Could Orient Bell Limited (NSE:ORIENTBELL) be an attractive dividend share to own for the long haul? Investors are often drawn to strong companies with the idea of reinvesting the dividends. Yet sometimes, investors buy a popular dividend stock because of its yield, and then lose money if the company’s dividend doesn’t live up to expectations.

A 0.4% yield is nothing to get excited about, but investors probably think the long payment history suggests Orient Bell has some staying power. Some simple research can reduce the risk of buying Orient Bell for its dividend – read on to learn more.

Payout ratios

Dividends are typically paid from company earnings. If a company pays more in dividends than it earned, then the dividend might become unsustainable – hardly an ideal situation. As a result, we should always investigate whether a company can afford its dividend, measured as a percentage of a company’s net income after tax. In the last year, Orient Bell paid out 7.9% of its profit as dividends. Given the low payout ratio, it is hard to envision the dividend coming under threat, barring a catastrophe.

We also measure dividends paid against a company’s levered free cash flow, to see if enough cash was generated to cover the dividend. Last year, Orient Bell paid a dividend while reporting negative free cash flow. While there may be an explanation, we think this behaviour is generally not sustainable.

Is Orient Bell’s Balance Sheet Risky?

As Orient Bell has a meaningful amount of debt, we need to check its balance sheet to see if the company might have debt risks. A quick check of its financial situation can be done with two ratios: net debt divided by EBITDA (earnings before interest, tax, depreciation and amortisation), and net interest cover. Net debt to EBITDA is a measure of a company’s total debt. Net interest cover measures the ability to meet interest payments. Essentially we check that a) the company does not have too much debt, and b) that it can afford to pay the interest. With net debt of 2.78 times its EBITDA, Orient Bell’s debt burden is within a normal range for most listed companies.

Net interest cover can be calculated by dividing earnings before interest and tax (EBIT) by the company’s net interest expense. Interest cover of 2.50 times its interest expense is starting to become a concern for Orient Bell, and be aware that lenders may place additional restrictions on the company as well.

Remember, you can always get a snapshot of Orient Bell’s latest financial position, by checking our visualisation of its financial health.

Dividend Volatility

Before buying a stock for its income, we want to see if the dividends have been stable in the past, and if the company has a track record of maintaining its dividend. For the purpose of this article, we only scrutinise the last decade of Orient Bell’s dividend payments. Its dividend payments have fallen by 20% or more on at least one occasion over the past ten years. During the past ten-year period, the first annual payment was ₹1.50 in 2009, compared to ₹0.50 last year. This works out to a decline of approximately 67% over that time.

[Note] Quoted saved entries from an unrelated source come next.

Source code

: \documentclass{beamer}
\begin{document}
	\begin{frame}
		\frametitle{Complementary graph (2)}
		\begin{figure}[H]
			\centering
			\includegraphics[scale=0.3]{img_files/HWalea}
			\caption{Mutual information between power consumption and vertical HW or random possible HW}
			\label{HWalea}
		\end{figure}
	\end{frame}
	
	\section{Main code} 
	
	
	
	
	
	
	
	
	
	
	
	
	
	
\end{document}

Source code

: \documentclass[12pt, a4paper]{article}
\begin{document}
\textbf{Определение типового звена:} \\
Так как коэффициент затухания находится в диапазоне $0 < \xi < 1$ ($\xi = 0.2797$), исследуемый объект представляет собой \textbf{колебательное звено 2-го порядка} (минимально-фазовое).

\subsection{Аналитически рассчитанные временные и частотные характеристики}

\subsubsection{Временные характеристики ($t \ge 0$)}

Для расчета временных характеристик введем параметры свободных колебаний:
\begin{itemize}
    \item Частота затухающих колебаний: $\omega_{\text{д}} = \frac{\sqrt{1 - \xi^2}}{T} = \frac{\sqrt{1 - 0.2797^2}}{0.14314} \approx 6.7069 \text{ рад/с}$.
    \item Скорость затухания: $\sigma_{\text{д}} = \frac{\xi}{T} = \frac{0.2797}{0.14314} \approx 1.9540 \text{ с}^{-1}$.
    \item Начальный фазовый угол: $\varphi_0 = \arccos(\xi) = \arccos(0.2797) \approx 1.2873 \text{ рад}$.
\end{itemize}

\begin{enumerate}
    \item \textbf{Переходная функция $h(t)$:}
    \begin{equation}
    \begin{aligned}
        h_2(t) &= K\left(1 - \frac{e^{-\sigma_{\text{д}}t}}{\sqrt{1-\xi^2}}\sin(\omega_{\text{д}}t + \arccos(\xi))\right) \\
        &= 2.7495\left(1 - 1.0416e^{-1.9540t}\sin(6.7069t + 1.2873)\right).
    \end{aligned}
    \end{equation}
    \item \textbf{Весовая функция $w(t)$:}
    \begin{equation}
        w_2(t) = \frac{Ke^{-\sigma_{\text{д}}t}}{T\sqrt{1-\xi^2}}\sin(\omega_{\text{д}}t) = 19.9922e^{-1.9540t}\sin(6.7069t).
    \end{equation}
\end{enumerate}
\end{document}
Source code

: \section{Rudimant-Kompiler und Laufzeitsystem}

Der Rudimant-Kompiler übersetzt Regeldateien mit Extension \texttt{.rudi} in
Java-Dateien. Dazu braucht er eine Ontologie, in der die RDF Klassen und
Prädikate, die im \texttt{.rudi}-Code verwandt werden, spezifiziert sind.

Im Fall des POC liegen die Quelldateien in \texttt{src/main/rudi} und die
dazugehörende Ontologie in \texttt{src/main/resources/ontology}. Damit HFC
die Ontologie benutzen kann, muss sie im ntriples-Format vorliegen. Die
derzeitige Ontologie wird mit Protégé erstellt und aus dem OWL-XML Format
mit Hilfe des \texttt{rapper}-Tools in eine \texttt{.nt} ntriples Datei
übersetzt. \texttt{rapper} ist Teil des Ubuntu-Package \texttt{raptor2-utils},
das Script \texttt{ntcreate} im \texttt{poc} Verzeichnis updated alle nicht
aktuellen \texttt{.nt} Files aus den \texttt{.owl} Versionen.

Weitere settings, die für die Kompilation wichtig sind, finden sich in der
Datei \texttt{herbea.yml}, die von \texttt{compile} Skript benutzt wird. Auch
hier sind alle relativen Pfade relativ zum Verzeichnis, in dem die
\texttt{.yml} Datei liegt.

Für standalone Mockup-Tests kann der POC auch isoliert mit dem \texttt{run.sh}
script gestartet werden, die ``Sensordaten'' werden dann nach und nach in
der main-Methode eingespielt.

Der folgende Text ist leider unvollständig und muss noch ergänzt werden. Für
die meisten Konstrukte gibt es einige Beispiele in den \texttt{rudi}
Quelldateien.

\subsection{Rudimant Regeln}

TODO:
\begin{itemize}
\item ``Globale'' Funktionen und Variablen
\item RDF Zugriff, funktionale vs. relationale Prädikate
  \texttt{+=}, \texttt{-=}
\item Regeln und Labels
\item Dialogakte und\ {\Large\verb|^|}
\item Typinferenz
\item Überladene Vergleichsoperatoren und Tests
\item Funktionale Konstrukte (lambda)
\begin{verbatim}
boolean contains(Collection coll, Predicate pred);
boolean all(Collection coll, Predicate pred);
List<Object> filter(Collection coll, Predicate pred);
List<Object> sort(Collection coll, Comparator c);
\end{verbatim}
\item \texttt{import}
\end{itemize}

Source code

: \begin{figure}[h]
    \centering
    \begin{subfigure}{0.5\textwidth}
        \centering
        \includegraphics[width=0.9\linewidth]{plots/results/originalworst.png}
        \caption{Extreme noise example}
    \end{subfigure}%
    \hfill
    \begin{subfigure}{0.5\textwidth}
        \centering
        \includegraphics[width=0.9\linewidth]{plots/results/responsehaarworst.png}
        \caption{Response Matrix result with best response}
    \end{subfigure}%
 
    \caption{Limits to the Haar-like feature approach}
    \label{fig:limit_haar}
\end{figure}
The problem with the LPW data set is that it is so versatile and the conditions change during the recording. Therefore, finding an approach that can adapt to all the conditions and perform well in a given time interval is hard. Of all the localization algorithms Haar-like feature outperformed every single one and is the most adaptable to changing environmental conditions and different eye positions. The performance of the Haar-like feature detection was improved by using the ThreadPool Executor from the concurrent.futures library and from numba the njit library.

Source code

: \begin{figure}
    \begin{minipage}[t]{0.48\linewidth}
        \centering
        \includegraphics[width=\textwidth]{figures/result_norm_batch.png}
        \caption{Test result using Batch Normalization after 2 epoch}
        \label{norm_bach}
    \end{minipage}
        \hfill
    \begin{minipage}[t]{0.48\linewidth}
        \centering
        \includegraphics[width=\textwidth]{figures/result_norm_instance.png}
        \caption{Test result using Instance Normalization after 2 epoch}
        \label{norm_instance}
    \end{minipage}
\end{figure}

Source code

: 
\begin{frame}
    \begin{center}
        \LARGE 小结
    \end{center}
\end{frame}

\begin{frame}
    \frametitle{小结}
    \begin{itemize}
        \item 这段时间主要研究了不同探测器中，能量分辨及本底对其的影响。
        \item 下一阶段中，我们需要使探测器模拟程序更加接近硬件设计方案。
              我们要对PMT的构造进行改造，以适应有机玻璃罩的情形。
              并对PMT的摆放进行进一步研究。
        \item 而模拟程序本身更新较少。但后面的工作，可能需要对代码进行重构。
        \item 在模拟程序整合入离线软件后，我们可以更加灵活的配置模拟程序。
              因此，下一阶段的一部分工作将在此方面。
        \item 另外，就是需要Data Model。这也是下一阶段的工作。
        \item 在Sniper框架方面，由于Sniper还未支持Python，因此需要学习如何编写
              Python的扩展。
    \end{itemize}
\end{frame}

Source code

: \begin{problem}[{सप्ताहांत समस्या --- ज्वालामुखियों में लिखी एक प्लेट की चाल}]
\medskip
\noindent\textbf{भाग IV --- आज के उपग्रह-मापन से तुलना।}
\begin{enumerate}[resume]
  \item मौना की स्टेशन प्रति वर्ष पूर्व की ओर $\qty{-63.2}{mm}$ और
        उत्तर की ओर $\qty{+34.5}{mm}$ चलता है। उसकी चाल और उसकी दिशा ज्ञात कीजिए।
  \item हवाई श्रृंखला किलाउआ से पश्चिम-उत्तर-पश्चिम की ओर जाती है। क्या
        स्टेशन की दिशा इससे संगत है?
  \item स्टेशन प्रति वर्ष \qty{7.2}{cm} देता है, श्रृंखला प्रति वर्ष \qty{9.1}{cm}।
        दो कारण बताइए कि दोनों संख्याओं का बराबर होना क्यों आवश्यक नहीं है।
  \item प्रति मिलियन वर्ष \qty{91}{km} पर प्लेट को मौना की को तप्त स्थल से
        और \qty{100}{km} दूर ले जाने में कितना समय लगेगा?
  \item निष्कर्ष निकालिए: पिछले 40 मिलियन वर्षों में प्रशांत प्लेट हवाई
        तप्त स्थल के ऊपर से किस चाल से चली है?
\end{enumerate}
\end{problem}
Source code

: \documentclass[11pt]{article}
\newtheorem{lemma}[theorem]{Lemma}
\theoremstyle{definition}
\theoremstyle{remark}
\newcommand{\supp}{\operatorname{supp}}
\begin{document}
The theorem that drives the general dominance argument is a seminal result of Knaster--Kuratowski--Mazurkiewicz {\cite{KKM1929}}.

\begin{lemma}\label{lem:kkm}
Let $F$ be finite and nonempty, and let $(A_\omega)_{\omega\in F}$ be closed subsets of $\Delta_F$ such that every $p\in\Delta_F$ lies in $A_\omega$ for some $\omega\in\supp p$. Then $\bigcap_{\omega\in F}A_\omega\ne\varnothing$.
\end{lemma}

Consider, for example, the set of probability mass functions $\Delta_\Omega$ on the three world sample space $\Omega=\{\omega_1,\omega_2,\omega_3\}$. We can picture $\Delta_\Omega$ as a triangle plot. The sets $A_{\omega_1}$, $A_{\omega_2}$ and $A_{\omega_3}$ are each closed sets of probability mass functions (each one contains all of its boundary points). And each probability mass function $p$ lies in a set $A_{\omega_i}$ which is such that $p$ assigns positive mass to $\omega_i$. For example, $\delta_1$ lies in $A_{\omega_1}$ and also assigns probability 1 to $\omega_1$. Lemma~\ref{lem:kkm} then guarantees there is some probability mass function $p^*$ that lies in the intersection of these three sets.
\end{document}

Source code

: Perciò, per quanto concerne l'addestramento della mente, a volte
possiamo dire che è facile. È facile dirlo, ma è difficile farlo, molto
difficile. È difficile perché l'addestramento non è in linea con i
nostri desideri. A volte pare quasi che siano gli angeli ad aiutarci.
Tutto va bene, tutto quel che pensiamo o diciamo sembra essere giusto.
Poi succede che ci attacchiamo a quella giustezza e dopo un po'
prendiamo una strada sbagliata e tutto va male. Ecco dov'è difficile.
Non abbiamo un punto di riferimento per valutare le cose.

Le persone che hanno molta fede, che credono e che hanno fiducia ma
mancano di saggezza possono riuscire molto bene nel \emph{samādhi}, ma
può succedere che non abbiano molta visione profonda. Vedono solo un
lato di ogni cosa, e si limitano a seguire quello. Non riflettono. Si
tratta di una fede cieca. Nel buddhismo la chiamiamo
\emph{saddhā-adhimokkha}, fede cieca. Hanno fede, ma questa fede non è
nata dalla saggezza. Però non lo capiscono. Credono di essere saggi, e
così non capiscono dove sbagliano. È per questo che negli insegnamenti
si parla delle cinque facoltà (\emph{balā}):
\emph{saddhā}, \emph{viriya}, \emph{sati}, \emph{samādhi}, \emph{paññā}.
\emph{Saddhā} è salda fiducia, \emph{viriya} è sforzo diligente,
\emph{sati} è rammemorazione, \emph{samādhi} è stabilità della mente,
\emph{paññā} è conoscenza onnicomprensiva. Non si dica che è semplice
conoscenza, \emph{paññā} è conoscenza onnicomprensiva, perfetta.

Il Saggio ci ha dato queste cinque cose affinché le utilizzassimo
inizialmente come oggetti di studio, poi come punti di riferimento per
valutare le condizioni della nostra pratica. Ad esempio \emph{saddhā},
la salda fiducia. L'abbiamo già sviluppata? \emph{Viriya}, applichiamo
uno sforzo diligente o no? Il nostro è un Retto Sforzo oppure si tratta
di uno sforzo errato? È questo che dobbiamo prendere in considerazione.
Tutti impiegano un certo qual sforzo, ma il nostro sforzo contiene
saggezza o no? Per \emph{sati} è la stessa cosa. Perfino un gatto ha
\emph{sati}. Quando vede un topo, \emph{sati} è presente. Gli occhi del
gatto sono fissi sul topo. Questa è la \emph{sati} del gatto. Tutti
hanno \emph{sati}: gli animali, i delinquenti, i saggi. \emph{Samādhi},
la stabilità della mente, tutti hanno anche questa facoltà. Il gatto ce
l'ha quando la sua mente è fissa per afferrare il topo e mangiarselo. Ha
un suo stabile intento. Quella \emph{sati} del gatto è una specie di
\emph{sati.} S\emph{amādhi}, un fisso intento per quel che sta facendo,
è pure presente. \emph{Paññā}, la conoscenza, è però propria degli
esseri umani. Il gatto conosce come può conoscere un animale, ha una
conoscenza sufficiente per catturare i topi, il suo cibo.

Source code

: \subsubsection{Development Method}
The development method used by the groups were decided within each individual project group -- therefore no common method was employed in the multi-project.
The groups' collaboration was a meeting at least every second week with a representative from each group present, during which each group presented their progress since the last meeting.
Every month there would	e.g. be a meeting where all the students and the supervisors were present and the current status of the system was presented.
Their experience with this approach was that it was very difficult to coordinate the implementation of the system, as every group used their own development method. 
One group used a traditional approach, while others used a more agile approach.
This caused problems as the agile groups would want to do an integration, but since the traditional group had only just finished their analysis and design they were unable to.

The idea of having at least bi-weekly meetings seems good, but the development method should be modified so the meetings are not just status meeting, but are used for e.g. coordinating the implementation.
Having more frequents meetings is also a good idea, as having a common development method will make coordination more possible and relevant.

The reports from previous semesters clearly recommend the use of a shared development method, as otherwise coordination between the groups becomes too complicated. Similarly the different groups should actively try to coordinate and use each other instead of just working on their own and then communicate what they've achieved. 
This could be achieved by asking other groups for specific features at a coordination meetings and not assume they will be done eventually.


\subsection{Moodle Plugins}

A shrinking dividend over a ten-year period is not ideal, and we’d be concerned about investing in a dividend stock that lacks a solid record of growing dividends per share.

Dividend Growth Potential

Given that dividend payments have been shrinking like a glacier in a warming world, we need to check if there are some bright spots on the horizon. Strong earnings per share (EPS) growth might encourage our interest in the company despite fluctuating dividends, which is why it’s great to see Orient Bell has grown its earnings per share at 33% per annum over the past five years. Earnings per share have grown rapidly, and the company is retaining a majority of its earnings. We think this is ideal from an investment perspective, if the company is able to reinvest these earnings effectively.

Conclusion

Dividend investors should always want to know if a) a company’s dividends are affordable, b) if there is a track record of consistent payments, and c) if the dividend is capable of growing. Orient Bell has a low payout ratio, which we like, although it paid out virtually all of its generated cash. Next, earnings growth has been good, but unfortunately the dividend has been cut at least once in the past. In sum, we find it hard to get excited about Orient Bell from a dividend perspective. It’s not that we think it’s a bad business; just that there are other companies that perform better on these criteria.

Now, if you want to look closer, it would be worth checking out our free research on Orient Bell management tenure, salary, and performance.

Looking for more high-yielding dividend ideas? Try our curated list of dividend stocks with a yield above 3%.

We aim to bring you long-term focused research analysis driven by fundamental data. Note that our analysis may not factor in the latest price-sensitive company announcements or qualitative material.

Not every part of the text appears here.